» **Data shown**
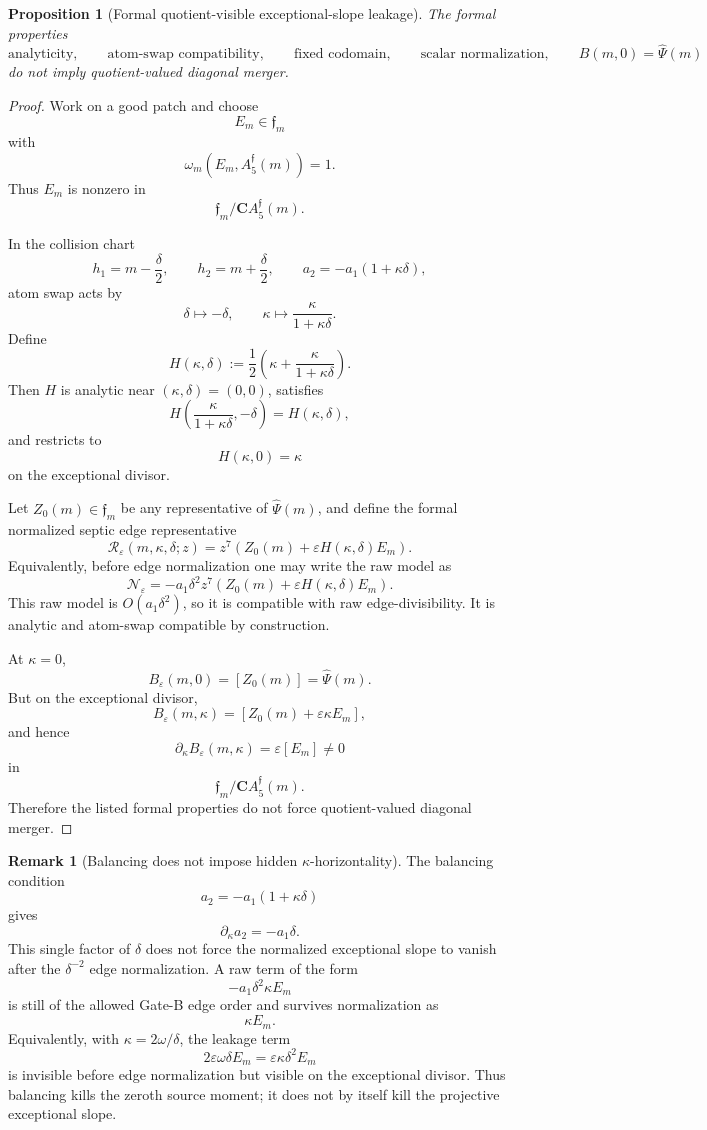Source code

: \documentclass[11pt,a4paper]{amsart}
\theoremstyle{plain}
\newtheorem{proposition}[theorem]{Proposition}
\theoremstyle{definition}
\newtheorem{remark}[theorem]{Remark}
\begin{document}
\begin{proposition}[Formal quotient-visible exceptional-slope leakage]
\label{prop:formal-quotient-visible-exceptional-slope-leakage}
The formal properties
\[
\text{analyticity},\qquad
\text{atom-swap compatibility},\qquad
\text{fixed codomain},\qquad
\text{scalar normalization},\qquad
B(m,0)=\widehat\Psi(m)
\]
do not imply quotient-valued diagonal merger.
\end{proposition}

\begin{proof}
Work on a good patch and choose
\[
E_m\in\mathfrak f_m
\]
with
\[
\omega_m(E_m,A_5^{\mathfrak f}(m))=1.
\]
Thus \(E_m\) is nonzero in
\[
\mathfrak f_m/\mathbf C A_5^{\mathfrak f}(m).
\]

In the collision chart
\[
h_1=m-\frac{\delta}{2},
\qquad
h_2=m+\frac{\delta}{2},
\qquad
a_2=-a_1(1+\kappa\delta),
\]
atom swap acts by
\[
\delta\longmapsto-\delta,
\qquad
\kappa\longmapsto\frac{\kappa}{1+\kappa\delta}.
\]
Define
\[
H(\kappa,\delta)
:=
\frac12
\left(
\kappa+\frac{\kappa}{1+\kappa\delta}
\right).
\]
Then \(H\) is analytic near \((\kappa,\delta)=(0,0)\), satisfies
\[
H\!\left(\frac{\kappa}{1+\kappa\delta},-\delta\right)
=
H(\kappa,\delta),
\]
and restricts to
\[
H(\kappa,0)=\kappa
\]
on the exceptional divisor.

Let \(Z_0(m)\in\mathfrak f_m\) be any representative of
\(\widehat\Psi(m)\), and define the formal normalized septic edge
representative
\[
\mathcal R_\varepsilon(m,\kappa,\delta;z)
=
z^7
\left(
Z_0(m)+\varepsilon H(\kappa,\delta)E_m
\right).
\]
Equivalently, before edge normalization one may write the raw model as
\[
\mathcal N_\varepsilon
=
-a_1\delta^2z^7
\left(
Z_0(m)+\varepsilon H(\kappa,\delta)E_m
\right).
\]
This raw model is \(O(a_1\delta^2)\), so it is compatible with raw
edge-divisibility.  It is analytic and atom-swap compatible by construction.

At \(\kappa=0\),
\[
B_\varepsilon(m,0)=[Z_0(m)]=\widehat\Psi(m).
\]
But on the exceptional divisor,
\[
B_\varepsilon(m,\kappa)
=
[Z_0(m)+\varepsilon\kappa E_m],
\]
and hence
\[
\partial_\kappa B_\varepsilon(m,\kappa)
=
\varepsilon [E_m]\ne0
\]
in
\[
\mathfrak f_m/\mathbf C A_5^{\mathfrak f}(m).
\]
Therefore the listed formal properties do not force quotient-valued diagonal
merger.
\end{proof}

\begin{remark}[Balancing does not impose hidden \(\kappa\)-horizontality]
\label{rem:balancing-does-not-impose-kappa-horizontality}
The balancing condition
\[
a_2=-a_1(1+\kappa\delta)
\]
gives
\[
\partial_\kappa a_2=-a_1\delta.
\]
This single factor of \(\delta\) does not force the normalized exceptional
slope to vanish after the \(\delta^{-2}\) edge normalization.  A raw term of
the form
\[
-a_1\delta^2\kappa E_m
\]
is still of the allowed Gate-B edge order and survives normalization as
\[
\kappa E_m.
\]
Equivalently, with \(\kappa=2\omega/\delta\), the leakage term
\[
2\varepsilon\omega\delta E_m
=
\varepsilon\kappa\delta^2E_m
\]
is invisible before edge normalization but visible on the exceptional divisor.
Thus balancing kills the zeroth source moment; it does not by itself kill the
projective exceptional slope.
\end{remark}
\end{document}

» **Work task**
Return every record above exactly as written, but drop the pictures.

» **Result for this exercise**
Source code

: \documentclass[11pt,a4paper]{amsart}
\theoremstyle{plain}
\newtheorem{proposition}[theorem]{Proposition}
\theoremstyle{definition}
\newtheorem{remark}[theorem]{Remark}
\begin{document}
\begin{proposition}[Formal quotient-visible exceptional-slope leakage]
\label{prop:formal-quotient-visible-exceptional-slope-leakage}
The formal properties
\[
\text{analyticity},\qquad
\text{atom-swap compatibility},\qquad
\text{fixed codomain},\qquad
\text{scalar normalization},\qquad
B(m,0)=\widehat\Psi(m)
\]
do not imply quotient-valued diagonal merger.
\end{proposition}

\begin{proof}
Work on a good patch and choose
\[
E_m\in\mathfrak f_m
\]
with
\[
\omega_m(E_m,A_5^{\mathfrak f}(m))=1.
\]
Thus \(E_m\) is nonzero in
\[
\mathfrak f_m/\mathbf C A_5^{\mathfrak f}(m).
\]

In the collision chart
\[
h_1=m-\frac{\delta}{2},
\qquad
h_2=m+\frac{\delta}{2},
\qquad
a_2=-a_1(1+\kappa\delta),
\]
atom swap acts by
\[
\delta\longmapsto-\delta,
\qquad
\kappa\longmapsto\frac{\kappa}{1+\kappa\delta}.
\]
Define
\[
H(\kappa,\delta)
:=
\frac12
\left(
\kappa+\frac{\kappa}{1+\kappa\delta}
\right).
\]
Then \(H\) is analytic near \((\kappa,\delta)=(0,0)\), satisfies
\[
H\!\left(\frac{\kappa}{1+\kappa\delta},-\delta\right)
=
H(\kappa,\delta),
\]
and restricts to
\[
H(\kappa,0)=\kappa
\]
on the exceptional divisor.

Let \(Z_0(m)\in\mathfrak f_m\) be any representative of
\(\widehat\Psi(m)\), and define the formal normalized septic edge
representative
\[
\mathcal R_\varepsilon(m,\kappa,\delta;z)
=
z^7
\left(
Z_0(m)+\varepsilon H(\kappa,\delta)E_m
\right).
\]
Equivalently, before edge normalization one may write the raw model as
\[
\mathcal N_\varepsilon
=
-a_1\delta^2z^7
\left(
Z_0(m)+\varepsilon H(\kappa,\delta)E_m
\right).
\]
This raw model is \(O(a_1\delta^2)\), so it is compatible with raw
edge-divisibility.  It is analytic and atom-swap compatible by construction.

At \(\kappa=0\),
\[
B_\varepsilon(m,0)=[Z_0(m)]=\widehat\Psi(m).
\]
But on the exceptional divisor,
\[
B_\varepsilon(m,\kappa)
=
[Z_0(m)+\varepsilon\kappa E_m],
\]
and hence
\[
\partial_\kappa B_\varepsilon(m,\kappa)
=
\varepsilon [E_m]\ne0
\]
in
\[
\mathfrak f_m/\mathbf C A_5^{\mathfrak f}(m).
\]
Therefore the listed formal properties do not force quotient-valued diagonal
merger.
\end{proof}

\begin{remark}[Balancing does not impose hidden \(\kappa\)-horizontality]
\label{rem:balancing-does-not-impose-kappa-horizontality}
The balancing condition
\[
a_2=-a_1(1+\kappa\delta)
\]
gives
\[
\partial_\kappa a_2=-a_1\delta.
\]
This single factor of \(\delta\) does not force the normalized exceptional
slope to vanish after the \(\delta^{-2}\) edge normalization.  A raw term of
the form
\[
-a_1\delta^2\kappa E_m
\]
is still of the allowed Gate-B edge order and survives normalization as
\[
\kappa E_m.
\]
Equivalently, with \(\kappa=2\omega/\delta\), the leakage term
\[
2\varepsilon\omega\delta E_m
=
\varepsilon\kappa\delta^2E_m
\]
is invisible before edge normalization but visible on the exceptional divisor.
Thus balancing kills the zeroth source moment; it does not by itself kill the
projective exceptional slope.
\end{remark}
\end{document}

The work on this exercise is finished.